* Task details *
Only the lines that include "both" should be copied from the data below.

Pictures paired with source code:
_ _ _

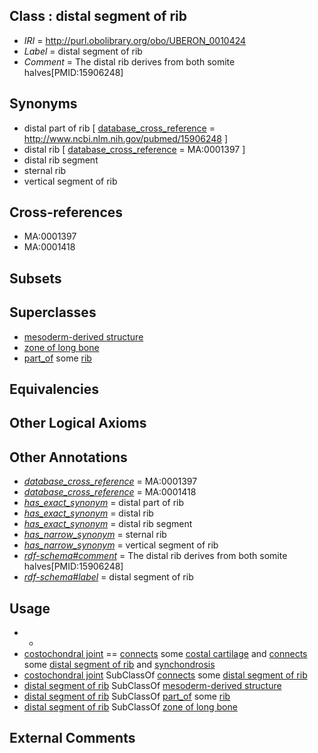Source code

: 
## Class : distal segment of rib

 * *IRI* = http://purl.obolibrary.org/obo/UBERON_0010424
 * *Label* = distal segment of rib
 * *Comment* = The distal rib derives from both somite halves[PMID:15906248]

## Synonyms

 * distal part of rib [ [database_cross_reference](../../ef/oboInOwl#hasDbXref.md) = http://www.ncbi.nlm.nih.gov/pubmed/15906248 ]
 * distal rib [ [database_cross_reference](../../ef/oboInOwl#hasDbXref.md) = MA:0001397 ]
 * distal rib segment
 * sternal rib
 * vertical segment of rib

## Cross-references

 * MA:0001397
 * MA:0001418

## Subsets


## Superclasses

 * [mesoderm-derived structure](../../UBERON/20/UBERON_0004120.md)
 * [zone of long bone](../../UBERON/55/UBERON_0005055.md)
 * [part_of](../../BFO/50/BFO_0000050.md) some [rib](../../UBERON/28/UBERON_0002228.md)

## Equivalencies


## Other Logical Axioms


## Other Annotations

 * *[database_cross_reference](../../ef/oboInOwl#hasDbXref.md)* = MA:0001397
 * *[database_cross_reference](../../ef/oboInOwl#hasDbXref.md)* = MA:0001418
 * *[has_exact_synonym](../../ym/oboInOwl#hasExactSynonym.md)* = distal part of rib
 * *[has_exact_synonym](../../ym/oboInOwl#hasExactSynonym.md)* = distal rib
 * *[has_exact_synonym](../../ym/oboInOwl#hasExactSynonym.md)* = distal rib segment
 * *[has_narrow_synonym](../../ym/oboInOwl#hasNarrowSynonym.md)* = sternal rib
 * *[has_narrow_synonym](../../ym/oboInOwl#hasNarrowSynonym.md)* = vertical segment of rib
 * *[rdf-schema#comment](../../nt/rdf-schema#comment.md)* = The distal rib derives from both somite halves[PMID:15906248]
 * *[rdf-schema#label](../../el/rdf-schema#label.md)* = distal segment of rib

## Usage

 * -
 * [costochondral joint](../../UBERON/93/UBERON_0002293.md) == [connects](../../RO/76/RO_0002176.md) some [costal cartilage](../../UBERON/36/UBERON_0002236.md) and [connects](../../RO/76/RO_0002176.md) some [distal segment of rib](../../UBERON/24/UBERON_0010424.md) and [synchondrosis](../../UBERON/15/UBERON_0002215.md)
 * [costochondral joint](../../UBERON/93/UBERON_0002293.md) SubClassOf [connects](../../RO/76/RO_0002176.md) some [distal segment of rib](../../UBERON/24/UBERON_0010424.md)
 * [distal segment of rib](../../UBERON/24/UBERON_0010424.md) SubClassOf [mesoderm-derived structure](../../UBERON/20/UBERON_0004120.md)
 * [distal segment of rib](../../UBERON/24/UBERON_0010424.md) SubClassOf [part_of](../../BFO/50/BFO_0000050.md) some [rib](../../UBERON/28/UBERON_0002228.md)
 * [distal segment of rib](../../UBERON/24/UBERON_0010424.md) SubClassOf [zone of long bone](../../UBERON/55/UBERON_0005055.md)

## External Comments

_ _ _

* Solution to the problem *
 * *Comment* = The distal rib derives from both somite halves[PMID:15906248]
 * *[rdf-schema#comment](../../nt/rdf-schema#comment.md)* = The distal rib derives from both somite halves[PMID:15906248]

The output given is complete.